Kein Kuchen ist auch keine Lösung.

Das war vor kurzem der Spruch auf meinem Wochenkalender. Ich weiß nicht, wie es Ihnen mit diesem Spruch geht. Ich dachte: Wieder ein Spruch, mit dem ich nichts anfangen kann. Nur die hedonistische Version von „Ohne Mampf kein Kampf“, auch wenn mir dieser Spruch in Anbetracht der aktuellen Kriege zu militaristisch klingt. Und dann stand in der Woche die schriftliche Gratulation zu einem Geburtstag an. Und durch diesen neuen Blickwinkel auf den Spruch änderte sich alles: Ein Geburtstag ohne Kuchen ist auch keine Lösung.

Denn ohne den Kuchen findet weniger Gemeinschaft statt. Zumindest bei uns gehört der Kuchen dazu, auch wenn ich selbst kein Kuchenesser bin. Und während der Mampf nur sicherstellt, dass die Grundbedürfnisse befriedigt sind, ist der Kuchen mehr. Erst er ist gemeinschaftsbildend. Denn ein Essen, welches nur dazu dient, das Überleben zu sichern, verhindert nur den Fressneid. Es bildet keine Gemeinschaft. Damit Essen gemeinschaftsbildend wirkt, bedarf es mehr. Erst dann ist Geselligkeit und sogar Solidarität möglich. Die Erinnerung an ein solches Mahl ist daher zu Recht wichtig in der christlichen Tradition.

Und es ist auch keine neue Erkenntnis. So forderten im Jahr 1911 Frauen nicht nur Brot, sondern eben auch Rosen: „The woman worker needs bread, but she needs roses too.“ Und in der Bibel ist neben dem letzten Abendmahl die Speisung der Fünftausend sehr eindrücklich.

„Als sie aber satt waren, spricht er zu seinen Jüngern: Sammelt die übrigen Brocken, damit nichts umkommt. Da sammelten sie und füllten zwölf Körbe mit Brocken von den fünf Gerstenbroten, die denen übrig blieben, die gespeist worden waren.“ Joh 6.12-12

Hier entstand auch Gemeinschaft und die Voraussetzung war, dass alle so satt waren, dass sogar noch etwas übrigblieb. Hier gab es definitiv ein Mehr. Klar ist aber auch, nur Kuchen bringt auch nichts. Er kann dann seine Wirkung im beschriebenen Sinn nicht entfalten. Die Person, die den Satz „Wenn sie kein Brot haben, dann sollen sie doch Kuchen essen!“ erfunden und Marie Antoinette in den Mund gelegt haben soll, wusste das wohl auch.
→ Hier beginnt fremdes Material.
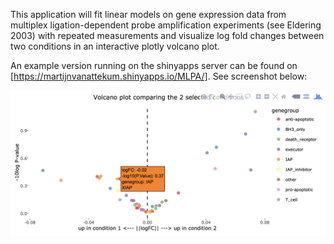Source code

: This application will fit linear models on gene expression data from multiplex ligation-dependent probe amplification experiments (see Eldering 2003) with repeated measurements and visualize log fold changes between two conditions in an interactive plotly volcano plot.

An example version running on the shinyapps server can be found on [https://martijnvanattekum.shinyapps.io/MLPA/]. See screenshot below:

![screenshot](picture.png)

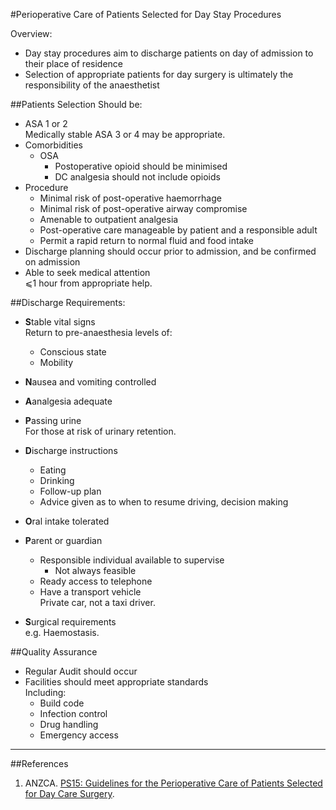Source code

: #Perioperative Care of Patients Selected for Day Stay Procedures

Overview:
* Day stay procedures aim to discharge patients on day of admission to  their place of residence
* Selection of appropriate patients for day surgery is ultimately the responsibility of the anaesthetist  


##Patients Selection
Should be:
* ASA 1 or 2  
Medically stable ASA 3 or 4 may be appropriate.
* Comorbidities
	* OSA
		* Postoperative opioid should be minimised
		* DC analgesia should not include opioids
* Procedure
	* Minimal risk of post-operative haemorrhage
	* Minimal risk of post-operative airway compromise
	* Amenable to outpatient analgesia
	* Post-operative care manageable by patient and a responsible adult
	* Permit a rapid return to normal fluid and food intake
* Discharge planning should occur prior to admission, and be confirmed on admission
* Able to seek medical attention  
⩽1 hour from appropriate help.


##Discharge
Requirements:
* **S**table vital signs  
Return to pre-anaesthesia levels of:
	* Conscious state
	* Mobility
* **N**ausea and vomiting controlled
* **A**analgesia adequate
* **P**assing urine  
	For those at risk of urinary retention.


* **D**ischarge instructions
	* Eating
	* Drinking
	* Follow-up plan
	* Advice given as to when to resume driving, decision making
* **O**ral intake tolerated
* **P**arent or guardian
	* Responsible individual available to supervise
		* Not always feasible
	* Ready access to telephone
	* Have a transport vehicle  
	Private car, not a taxi driver.
* **S**urgical requirements  
e.g. Haemostasis.


##Quality Assurance
* Regular Audit should occur
* Facilities should meet appropriate standards  
Including:
	* Build code
	* Infection control
	* Drug handling
	* Emergency access

---

##References
1. ANZCA. [PS15: Guidelines for the Perioperative Care of Patients Selected for Day Care Surgery](http://www.anzca.edu.au/Documents/ps15-2010-recommendations-for-the-perioperative-ca.pdf).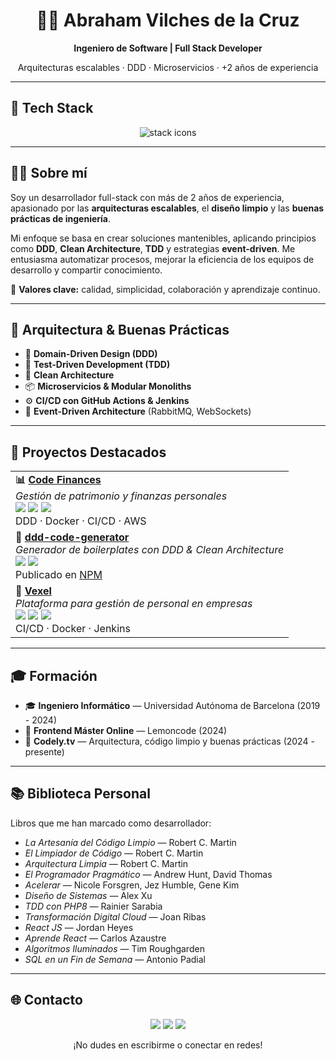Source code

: <h1 align="center">👨‍💻 Abraham Vilches de la Cruz</h1>
<p align="center"><strong>Ingeniero de Software | Full Stack Developer</strong></p>
<p align="center">Arquitecturas escalables · DDD · Microservicios · +2 años de experiencia</p>


---
## 🧰 Tech Stack

<p align="center">
  <img src="https://skillicons.dev/icons?i=react,nestjs,nodejs,symfony,flask,py,ts,js,tailwind,vite,postgres,mysql,mongodb,docker,aws,jenkins,git,github&perline=9" alt="stack icons" />
</p>

---


## 👨‍💻 Sobre mí

Soy un desarrollador full-stack con más de 2 años de experiencia, apasionado por las **arquitecturas escalables**, el **diseño limpio** y las **buenas prácticas de ingeniería**.

Mi enfoque se basa en crear soluciones mantenibles, aplicando principios como **DDD**, **Clean Architecture**, **TDD** y estrategias **event-driven**. Me entusiasma automatizar procesos, mejorar la eficiencia de los equipos de desarrollo y compartir conocimiento.

🎯 **Valores clave:** calidad, simplicidad, colaboración y aprendizaje continuo.

---

## 🔧 Arquitectura & Buenas Prácticas

- 🧱 **Domain-Driven Design (DDD)**  
- 🧪 **Test-Driven Development (TDD)**  
- 🧼 **Clean Architecture**  
- 📦 **Microservicios & Modular Monoliths**  
- ⚙️ **CI/CD con GitHub Actions & Jenkins**  
- 📡 **Event-Driven Architecture** (RabbitMQ, WebSockets)

---

## 🚀 Proyectos Destacados

<table>
  <tr>
    <td valign="top">
      <strong>📊 <a href="https://github.com/AbrahamVilchesDeLaCruz/code-finances">Code Finances</a></strong><br/>
      <em>Gestión de patrimonio y finanzas personales</em><br/>
      <img src="https://img.shields.io/badge/React-61DAFB?style=flat&logo=react&logoColor=white"/>
      <img src="https://img.shields.io/badge/NestJS-E0234E?style=flat&logo=nestjs&logoColor=white"/>
      <img src="https://img.shields.io/badge/MongoDB-47A248?style=flat&logo=mongodb&logoColor=white"/>
      <br/>
      DDD · Docker · CI/CD · AWS
    </td>
  </tr>
  <tr>
    <td valign="top">
      <strong>🧱 <a href="https://github.com/AbrahamVilchesDeLaCruz/bolierplate-ddd">ddd-code-generator</a></strong><br/>
      <em>Generador de boilerplates con DDD & Clean Architecture</em><br/>
      <img src="https://img.shields.io/badge/Node.js-339933?style=flat&logo=nodedotjs&logoColor=white"/>
      <img src="https://img.shields.io/badge/NPM-CB3837?style=flat&logo=npm&logoColor=white"/>
      <br/>
      Publicado en <a href="https://www.npmjs.com/package/ddd-code-generator">NPM</a>
    </td>
  </tr>
  <tr>
    <td valign="top">
      <strong>👥 <a href="https://github.com/AbrahamVilchesDeLaCruz/vexel">Vexel</a></strong><br/>
      <em>Plataforma para gestión de personal en empresas</em><br/>
      <img src="https://img.shields.io/badge/React-61DAFB?style=flat&logo=react&logoColor=white"/>
      <img src="https://img.shields.io/badge/MongoDB-47A248?style=flat&logo=mongodb&logoColor=white"/>
      <img src="https://img.shields.io/badge/AWS-232F3E?style=flat&logo=amazon-aws&logoColor=white"/>
      <br/>
      CI/CD · Docker · Jenkins
    </td>
  </tr>
</table>

---

## 🎓 Formación

- 🎓 **Ingeniero Informático** — Universidad Autónoma de Barcelona (2019 - 2024)  
- 🧠 **Frontend Máster Online** — Lemoncode (2024)  
- 📘 **Codely.tv** — Arquitectura, código limpio y buenas prácticas (2024 - presente)

---

## 📚 Biblioteca Personal

Libros que me han marcado como desarrollador:

- *La Artesanía del Código Limpio* — Robert C. Martin  
- *El Limpiador de Código* — Robert C. Martin  
- *Arquitectura Limpia* — Robert C. Martin  
- *El Programador Pragmático* — Andrew Hunt, David Thomas  
- *Acelerar* — Nicole Forsgren, Jez Humble, Gene Kim  
- *Diseño de Sistemas* — Alex Xu  
- *TDD con PHP8* — Rainier Sarabia  
- *Transformación Digital Cloud* — Joan Ribas  
- *React JS* — Jordan Heyes  
- *Aprende React* — Carlos Azaustre  
- *Algoritmos Iluminados* — Tim Roughgarden  
- *SQL en un Fin de Semana* — Antonio Padial

---

## 🌐 Contacto

<p align="center">
  <a href="https://github.com/AbrahamVilchesDeLaCruz"><img src="https://img.shields.io/badge/GitHub-181717?style=for-the-badge&logo=github&logoColor=white"/></a>
  <a href="https://www.linkedin.com/in/abraham-vilches-de-la-cruz-295538175/"><img src="https://img.shields.io/badge/LinkedIn-0A66C2?style=for-the-badge&logo=linkedin&logoColor=white"/></a>
  <a href="mailto:abrahamvilchesdelacruz@gmail.com"><img src="https://img.shields.io/badge/Gmail-EA4335?style=for-the-badge&logo=gmail&logoColor=white"/></a>
</p>

<p align="center">¡No dudes en escribirme o conectar en redes!</p>
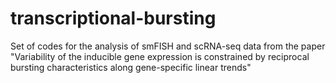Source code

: # transcriptional-bursting
Set of codes for the analysis of smFISH and scRNA-seq data from the paper "Variability of the inducible gene expression is constrained by reciprocal bursting characteristics along gene-specific linear trends"
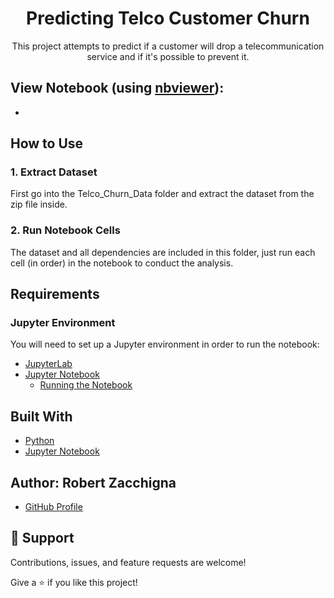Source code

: <h1 align="center">Predicting Telco Customer Churn</h1>

<p align="center">This project attempts to predict if a customer will drop a telecommunication 
service and if it's possible to prevent it.</p>


## View Notebook (using [nbviewer](https://nbviewer.jupyter.org/faq#what-is-nbviewer)):
* []()


## How to Use

### 1. Extract Dataset

First go into the Telco_Churn_Data folder and extract the dataset from the zip file inside.

### 2. Run Notebook Cells

The dataset and all dependencies are included in this folder, 
just run each cell (in order) in the notebook to conduct the analysis.


## Requirements

### Jupyter Environment

You will need to set up a Jupyter environment in order to run the notebook:

* [JupyterLab](https://jupyterlab.readthedocs.io/en/stable/getting_started/installation.html#pip)
* [Jupyter Notebook](https://jupyter.readthedocs.io/en/latest/install/notebook-classic.html#alternative-for-experienced-python-users-installing-jupyter-with-pip)
    * [Running the Notebook](https://jupyter.readthedocs.io/en/latest/running.html#running)


## Built With

- [Python](https://www.python.org/downloads/)
- [Jupyter Notebook](https://jupyter.org/)


## Author: **Robert Zacchigna**

- [GitHub Profile](https://github.com/Robert-Zacchigna "Robert Zacchigna")

## 🤝 Support

Contributions, issues, and feature requests are welcome!

Give a ⭐ if you like this project!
Die Erkenntnis ist trivial?

Ja, vielleicht.

Aber sie wird dennoch zu leicht im Alltag vergessen, auch im betrieblichen. Denn wo ist im Alltag der Blick für Hygienefaktoren und Motivatoren nach Frederick Herzberg?

Oder die Erkenntnis, dass eben doch wirkliche Teilhabe notwendig ist für Solidarität und damit für eine funktionierende Demokratie?

Zu schnell verliert man das aus dem Blick: Kosten- und Zeitdruck, mangelnde Einnahmen, Konflikte, Fehler im Prozess … Da ist man mit anderem beschäftigt.

Was ist heute für Sie der Kuchen? Oder was das fehlende Brot, weil der Kuchen nicht befriedigt?

Für mich war der Motivator offensichtlich die Erkenntnis, dass in dem Satz doch mehr steckt, als er auf den ersten Blick erscheint. Sie hat mich zu dieser Andacht motiviert, weil ich genügend Brot hatte.